**Stored data**
____

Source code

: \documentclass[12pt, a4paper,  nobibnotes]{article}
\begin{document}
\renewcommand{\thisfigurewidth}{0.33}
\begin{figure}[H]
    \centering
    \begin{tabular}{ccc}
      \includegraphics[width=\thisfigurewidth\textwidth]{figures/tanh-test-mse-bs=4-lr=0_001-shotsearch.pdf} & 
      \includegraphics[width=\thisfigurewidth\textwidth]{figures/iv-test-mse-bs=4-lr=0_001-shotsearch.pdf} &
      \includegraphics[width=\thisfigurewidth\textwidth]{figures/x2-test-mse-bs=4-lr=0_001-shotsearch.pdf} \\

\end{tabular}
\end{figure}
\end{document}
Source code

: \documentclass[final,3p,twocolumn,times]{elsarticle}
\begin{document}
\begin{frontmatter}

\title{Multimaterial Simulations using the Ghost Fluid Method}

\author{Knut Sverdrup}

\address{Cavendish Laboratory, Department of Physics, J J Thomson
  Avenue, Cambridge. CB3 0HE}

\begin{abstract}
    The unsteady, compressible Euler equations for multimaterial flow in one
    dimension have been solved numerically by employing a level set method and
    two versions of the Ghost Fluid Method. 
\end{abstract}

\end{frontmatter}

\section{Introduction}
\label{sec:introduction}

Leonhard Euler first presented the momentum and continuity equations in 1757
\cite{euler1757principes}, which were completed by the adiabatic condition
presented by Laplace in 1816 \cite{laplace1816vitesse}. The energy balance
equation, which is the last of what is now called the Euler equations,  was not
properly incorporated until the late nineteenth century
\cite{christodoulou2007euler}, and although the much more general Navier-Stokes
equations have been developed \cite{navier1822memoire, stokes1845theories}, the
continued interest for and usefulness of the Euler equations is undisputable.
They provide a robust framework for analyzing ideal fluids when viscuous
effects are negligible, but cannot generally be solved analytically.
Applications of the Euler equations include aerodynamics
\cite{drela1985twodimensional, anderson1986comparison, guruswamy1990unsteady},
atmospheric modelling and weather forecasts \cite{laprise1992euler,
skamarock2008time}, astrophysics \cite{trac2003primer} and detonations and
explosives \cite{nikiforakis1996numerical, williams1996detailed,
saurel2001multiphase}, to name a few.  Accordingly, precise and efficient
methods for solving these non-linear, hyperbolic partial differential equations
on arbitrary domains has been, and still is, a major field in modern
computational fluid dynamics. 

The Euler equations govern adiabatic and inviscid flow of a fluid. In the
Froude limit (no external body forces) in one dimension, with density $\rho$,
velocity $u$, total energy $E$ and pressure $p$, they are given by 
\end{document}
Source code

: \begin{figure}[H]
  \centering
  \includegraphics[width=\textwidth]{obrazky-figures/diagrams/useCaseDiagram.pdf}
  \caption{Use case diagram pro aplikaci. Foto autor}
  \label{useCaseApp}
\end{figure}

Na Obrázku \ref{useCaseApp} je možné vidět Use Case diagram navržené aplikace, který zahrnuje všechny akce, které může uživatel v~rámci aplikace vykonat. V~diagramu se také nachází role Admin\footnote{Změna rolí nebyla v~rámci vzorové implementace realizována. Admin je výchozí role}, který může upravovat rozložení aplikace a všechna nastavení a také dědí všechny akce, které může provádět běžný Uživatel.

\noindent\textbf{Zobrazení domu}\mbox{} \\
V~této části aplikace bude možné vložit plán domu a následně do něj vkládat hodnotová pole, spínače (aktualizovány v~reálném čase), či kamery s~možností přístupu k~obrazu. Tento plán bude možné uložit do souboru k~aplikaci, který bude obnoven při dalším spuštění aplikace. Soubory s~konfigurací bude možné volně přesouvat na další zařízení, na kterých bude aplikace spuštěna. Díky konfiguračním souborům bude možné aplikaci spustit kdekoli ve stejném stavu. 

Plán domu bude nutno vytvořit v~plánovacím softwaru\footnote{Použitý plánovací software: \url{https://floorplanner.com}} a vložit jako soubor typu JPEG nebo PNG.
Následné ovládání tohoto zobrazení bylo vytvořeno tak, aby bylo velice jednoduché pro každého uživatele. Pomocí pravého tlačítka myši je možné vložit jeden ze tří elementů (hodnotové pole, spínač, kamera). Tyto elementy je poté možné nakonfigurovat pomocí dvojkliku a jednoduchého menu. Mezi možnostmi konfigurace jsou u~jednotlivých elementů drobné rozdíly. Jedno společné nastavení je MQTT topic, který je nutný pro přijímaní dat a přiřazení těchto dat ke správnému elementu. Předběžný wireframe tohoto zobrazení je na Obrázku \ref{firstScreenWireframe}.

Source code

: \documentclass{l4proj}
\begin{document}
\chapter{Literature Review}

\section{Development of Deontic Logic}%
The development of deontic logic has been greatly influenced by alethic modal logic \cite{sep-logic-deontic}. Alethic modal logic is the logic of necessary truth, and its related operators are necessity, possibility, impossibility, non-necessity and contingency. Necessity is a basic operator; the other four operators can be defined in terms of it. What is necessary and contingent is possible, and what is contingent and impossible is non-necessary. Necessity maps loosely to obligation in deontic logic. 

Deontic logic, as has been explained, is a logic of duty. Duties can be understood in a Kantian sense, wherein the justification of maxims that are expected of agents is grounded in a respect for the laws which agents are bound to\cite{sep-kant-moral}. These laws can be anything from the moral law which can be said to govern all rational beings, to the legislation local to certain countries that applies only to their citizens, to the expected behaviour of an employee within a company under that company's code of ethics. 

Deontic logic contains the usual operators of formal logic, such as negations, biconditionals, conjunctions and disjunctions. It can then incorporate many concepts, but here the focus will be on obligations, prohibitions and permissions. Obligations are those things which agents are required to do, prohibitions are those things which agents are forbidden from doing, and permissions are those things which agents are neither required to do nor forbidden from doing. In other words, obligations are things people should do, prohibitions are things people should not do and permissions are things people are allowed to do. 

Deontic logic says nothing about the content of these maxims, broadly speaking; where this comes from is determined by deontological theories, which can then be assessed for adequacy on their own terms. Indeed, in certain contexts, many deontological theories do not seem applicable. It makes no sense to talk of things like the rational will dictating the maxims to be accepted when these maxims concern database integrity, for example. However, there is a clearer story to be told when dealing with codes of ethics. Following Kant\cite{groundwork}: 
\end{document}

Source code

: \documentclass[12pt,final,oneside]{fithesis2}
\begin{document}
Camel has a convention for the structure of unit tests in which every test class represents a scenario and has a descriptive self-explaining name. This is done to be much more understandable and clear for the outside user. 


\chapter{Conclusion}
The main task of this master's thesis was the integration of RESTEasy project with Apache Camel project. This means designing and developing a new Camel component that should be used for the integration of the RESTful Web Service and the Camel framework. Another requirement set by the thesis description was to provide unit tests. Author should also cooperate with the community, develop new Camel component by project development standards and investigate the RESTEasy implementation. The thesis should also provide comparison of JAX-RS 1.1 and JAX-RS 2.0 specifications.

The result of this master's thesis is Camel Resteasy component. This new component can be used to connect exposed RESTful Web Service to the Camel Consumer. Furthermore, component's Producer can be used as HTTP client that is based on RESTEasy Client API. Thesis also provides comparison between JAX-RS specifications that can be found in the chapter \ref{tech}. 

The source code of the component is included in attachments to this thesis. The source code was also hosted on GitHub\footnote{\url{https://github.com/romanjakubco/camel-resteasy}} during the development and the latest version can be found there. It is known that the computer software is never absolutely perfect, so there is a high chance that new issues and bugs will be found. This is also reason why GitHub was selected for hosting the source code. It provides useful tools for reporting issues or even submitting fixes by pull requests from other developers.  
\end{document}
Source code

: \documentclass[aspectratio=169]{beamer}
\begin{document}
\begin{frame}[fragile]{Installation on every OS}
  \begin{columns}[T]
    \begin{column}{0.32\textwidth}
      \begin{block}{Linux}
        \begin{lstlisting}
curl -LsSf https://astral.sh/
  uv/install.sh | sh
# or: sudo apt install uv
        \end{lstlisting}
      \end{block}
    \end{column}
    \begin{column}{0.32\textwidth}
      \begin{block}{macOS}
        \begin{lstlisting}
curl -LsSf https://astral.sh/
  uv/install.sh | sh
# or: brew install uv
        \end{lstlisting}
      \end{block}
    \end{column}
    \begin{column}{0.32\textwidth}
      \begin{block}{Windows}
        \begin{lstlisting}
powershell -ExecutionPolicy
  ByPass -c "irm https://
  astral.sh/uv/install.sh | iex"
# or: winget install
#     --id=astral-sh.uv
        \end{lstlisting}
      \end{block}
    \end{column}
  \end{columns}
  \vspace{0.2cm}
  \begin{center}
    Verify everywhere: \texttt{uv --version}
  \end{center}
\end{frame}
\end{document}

____

**WORK TO COMPLETE**
Every line of the records above where the string "provides" is found should be copied.

**TASK RESPONSE**
The result of this master's thesis is Camel Resteasy component. This new component can be used to connect exposed RESTful Web Service to the Camel Consumer. Furthermore, component's Producer can be used as HTTP client that is based on RESTEasy Client API. Thesis also provides comparison between JAX-RS specifications that can be found in the chapter \ref{tech}. 
The source code of the component is included in attachments to this thesis. The source code was also hosted on GitHub\footnote{\url{https://github.com/romanjakubco/camel-resteasy}} during the development and the latest version can be found there. It is known that the computer software is never absolutely perfect, so there is a high chance that new issues and bugs will be found. This is also reason why GitHub was selected for hosting the source code. It provides useful tools for reporting issues or even submitting fixes by pull requests from other developers.  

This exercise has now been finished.